The G Protein-Coupled Receptor Latrophilin-2, A Marker for Heart Development, Induces Myocardial Repair After Infarction.

Abstract

Discovering cell–surface markers based on a comprehensive understanding of development is utilized to isolate a particular cell type with high purity for therapeutic purposes. Given that latrophilin-2 (Lphn2) substantially contributes to cardiac differentiation, we examined whether Lphn2 regulates functional significance in heart development and repair. We performed whole-mount immunostaining followed by clearing technique of embryo, RNA sequencing related to Lphn2-knockout (KO) embryo, and in vivo functional analyses of Lphn2+ cells using echocardiography.
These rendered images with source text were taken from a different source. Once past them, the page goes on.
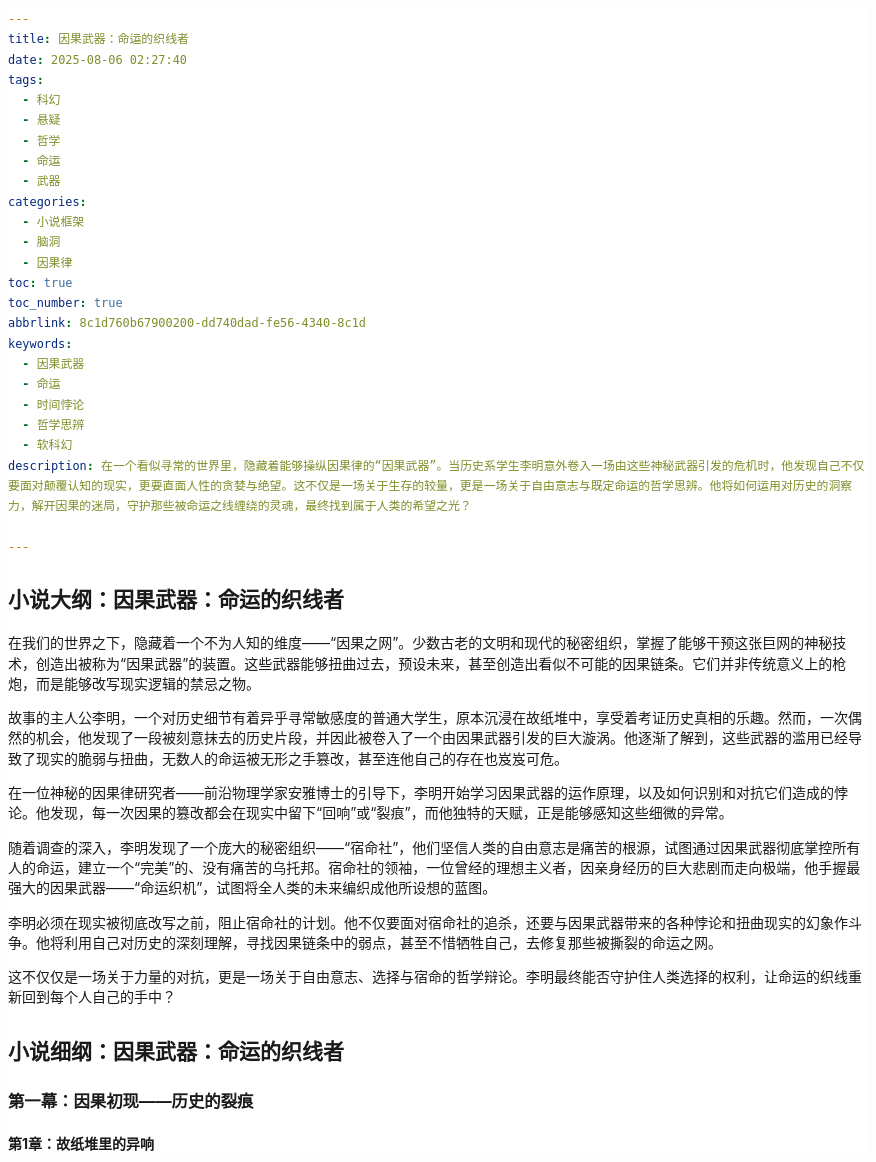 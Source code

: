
```yaml
---
title: 因果武器：命运的织线者
date: 2025-08-06 02:27:40
tags:
  - 科幻
  - 悬疑
  - 哲学
  - 命运
  - 武器
categories:
  - 小说框架
  - 脑洞
  - 因果律
toc: true
toc_number: true
abbrlink: 8c1d760b67900200-dd740dad-fe56-4340-8c1d
keywords:
  - 因果武器
  - 命运
  - 时间悖论
  - 哲学思辨
  - 软科幻
description: 在一个看似寻常的世界里，隐藏着能够操纵因果律的“因果武器”。当历史系学生李明意外卷入一场由这些神秘武器引发的危机时，他发现自己不仅要面对颠覆认知的现实，更要直面人性的贪婪与绝望。这不仅是一场关于生存的较量，更是一场关于自由意志与既定命运的哲学思辨。他将如何运用对历史的洞察力，解开因果的迷局，守护那些被命运之线缠绕的灵魂，最终找到属于人类的希望之光？

---
```


## 小说大纲：因果武器：命运的织线者

在我们的世界之下，隐藏着一个不为人知的维度——“因果之网”。少数古老的文明和现代的秘密组织，掌握了能够干预这张巨网的神秘技术，创造出被称为“因果武器”的装置。这些武器能够扭曲过去，预设未来，甚至创造出看似不可能的因果链条。它们并非传统意义上的枪炮，而是能够改写现实逻辑的禁忌之物。

故事的主人公李明，一个对历史细节有着异乎寻常敏感度的普通大学生，原本沉浸在故纸堆中，享受着考证历史真相的乐趣。然而，一次偶然的机会，他发现了一段被刻意抹去的历史片段，并因此被卷入了一个由因果武器引发的巨大漩涡。他逐渐了解到，这些武器的滥用已经导致了现实的脆弱与扭曲，无数人的命运被无形之手篡改，甚至连他自己的存在也岌岌可危。

在一位神秘的因果律研究者——前沿物理学家安雅博士的引导下，李明开始学习因果武器的运作原理，以及如何识别和对抗它们造成的悖论。他发现，每一次因果的篡改都会在现实中留下“回响”或“裂痕”，而他独特的天赋，正是能够感知这些细微的异常。

随着调查的深入，李明发现了一个庞大的秘密组织——“宿命社”，他们坚信人类的自由意志是痛苦的根源，试图通过因果武器彻底掌控所有人的命运，建立一个“完美”的、没有痛苦的乌托邦。宿命社的领袖，一位曾经的理想主义者，因亲身经历的巨大悲剧而走向极端，他手握最强大的因果武器——“命运织机”，试图将全人类的未来编织成他所设想的蓝图。

李明必须在现实被彻底改写之前，阻止宿命社的计划。他不仅要面对宿命社的追杀，还要与因果武器带来的各种悖论和扭曲现实的幻象作斗争。他将利用自己对历史的深刻理解，寻找因果链条中的弱点，甚至不惜牺牲自己，去修复那些被撕裂的命运之网。

这不仅仅是一场关于力量的对抗，更是一场关于自由意志、选择与宿命的哲学辩论。李明最终能否守护住人类选择的权利，让命运的织线重新回到每个人自己的手中？

## 小说细纲：因果武器：命运的织线者

### 第一幕：因果初现——历史的裂痕

#### 第1章：故纸堆里的异响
After immunostaining the cleared embryo sample, Lphn2 was exclusively observed in cardiac cells expressing α-sarcomeric actinin at embryonic days E9.5 and E10.5. Homozygous Lphn2-KO mice were embryonically lethal and showed underdevelopment of the ventricular myocardium. However, Lphn2 was not required to develop vessels, including endothelial cells and smooth muscle cells. For the purpose of cardiac regeneration, we transplanted pluripotent stem cell (PSC)–derived Lphn2+ cells into the infarcted heart. PSC–derived Lphn2+ cells differentiated into cardiomyocytes and regenerated the myocardium when transplanted into the infarcted heart, unlike Lphn2− cells. Transplanted Lphn2+ cells improved left-ventricle systolic function and reduced infarct size. We demonstrated that Lphn2 exhibits potential as a cardiomyogenic marker to facilitate targeted stem cell therapy for heart repair in clinical practice.